Your task.
Could you repeat the listing below exactly while leaving its pictures behind?

----- Input records -----

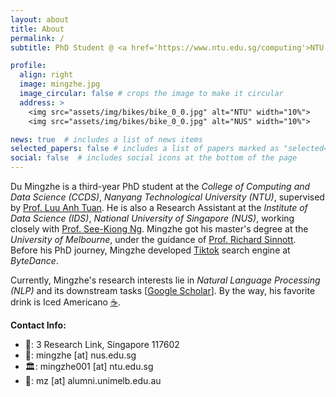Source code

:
 ```yaml
---
layout: about
title: About
permalink: /
subtitle: PhD Student @ <a href='https://www.ntu.edu.sg/computing'>NTU CCDS</a> / Research Assistant @ <a href='https://ids.nus.edu.sg/'>NUS IDS</a> / Research Engineer @ <a href='https://cisco-nus.nus.edu.sg/'>CISCO NUS</a>

profile:
  align: right
  image: mingzhe.jpg
  image_circular: false # crops the image to make it circular
  address: >
    <img src="assets/img/bikes/bike_0_0.jpg" alt="NTU" width="10%">
    <img src="assets/img/bikes/bike_0_0.jpg" alt="NUS" width="10%">

news: true  # includes a list of news items
selected_papers: false # includes a list of papers marked as "selected={true}"
social: false  # includes social icons at the bottom of the page
---
```


Du Mingzhe is a third-year PhD student at the *College of Computing and Data Science (CCDS)*, *Nanyang Technological University (NTU)*, supervised by [Prof. Luu Anh Tuan](https://tuanluu.github.io/). He is also a Research Assistant at the *Institute of Data Science (IDS)*, *National University of Singapore (NUS)*, working closely with [Prof. See-Kiong Ng](https://www.comp.nus.edu.sg/~ngsk/). Mingzhe got his master's degree at the *University of Melbourne*, under the guidance of [Prof. Richard Sinnott](https://findanexpert.unimelb.edu.au/profile/342078-richard-sinnott). Before his PhD journey, Mingzhe developed [Tiktok](https://www.tiktok.com/) search engine at *ByteDance*.

Currently, Mingzhe's research interests lie in *Natural Language Processing (NLP)* and its downstream tasks [[Google Scholar](https://scholar.google.com/citations?user=CJHW1IgAAAAJ)]. By the way, his favorite drink is Iced Americano [☕️](https://www.buymeacoffee.com/mingzhe).

**Contact Info:**
- 📮: 3 Research Link, Singapore 117602
- 🏢: mingzhe [at] nus.edu.sg
- 🏛️: mingzhe001 [at] ntu.edu.sg
- 🏰: mz [at] alumni.unimelb.edu.au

-----

Output of the task.
Source code

:
 ```yaml
---
layout: about
title: About
permalink: /
subtitle: PhD Student @ <a href='https://www.ntu.edu.sg/computing'>NTU CCDS</a> / Research Assistant @ <a href='https://ids.nus.edu.sg/'>NUS IDS</a> / Research Engineer @ <a href='https://cisco-nus.nus.edu.sg/'>CISCO NUS</a>

profile:
  align: right
  image: mingzhe.jpg
  image_circular: false # crops the image to make it circular
  address: >
    <img src="assets/img/bikes/bike_0_0.jpg" alt="NTU" width="10%">
    <img src="assets/img/bikes/bike_0_0.jpg" alt="NUS" width="10%">

news: true  # includes a list of news items
selected_papers: false # includes a list of papers marked as "selected={true}"
social: false  # includes social icons at the bottom of the page
---
```


Du Mingzhe is a third-year PhD student at the *College of Computing and Data Science (CCDS)*, *Nanyang Technological University (NTU)*, supervised by [Prof. Luu Anh Tuan](https://tuanluu.github.io/). He is also a Research Assistant at the *Institute of Data Science (IDS)*, *National University of Singapore (NUS)*, working closely with [Prof. See-Kiong Ng](https://www.comp.nus.edu.sg/~ngsk/). Mingzhe got his master's degree at the *University of Melbourne*, under the guidance of [Prof. Richard Sinnott](https://findanexpert.unimelb.edu.au/profile/342078-richard-sinnott). Before his PhD journey, Mingzhe developed [Tiktok](https://www.tiktok.com/) search engine at *ByteDance*.

Currently, Mingzhe's research interests lie in *Natural Language Processing (NLP)* and its downstream tasks [[Google Scholar](https://scholar.google.com/citations?user=CJHW1IgAAAAJ)]. By the way, his favorite drink is Iced Americano [☕️](https://www.buymeacoffee.com/mingzhe).

**Contact Info:**
- 📮: 3 Research Link, Singapore 117602
- 🏢: mingzhe [at] nus.edu.sg
- 🏛️: mingzhe001 [at] ntu.edu.sg
- 🏰: mz [at] alumni.unimelb.edu.au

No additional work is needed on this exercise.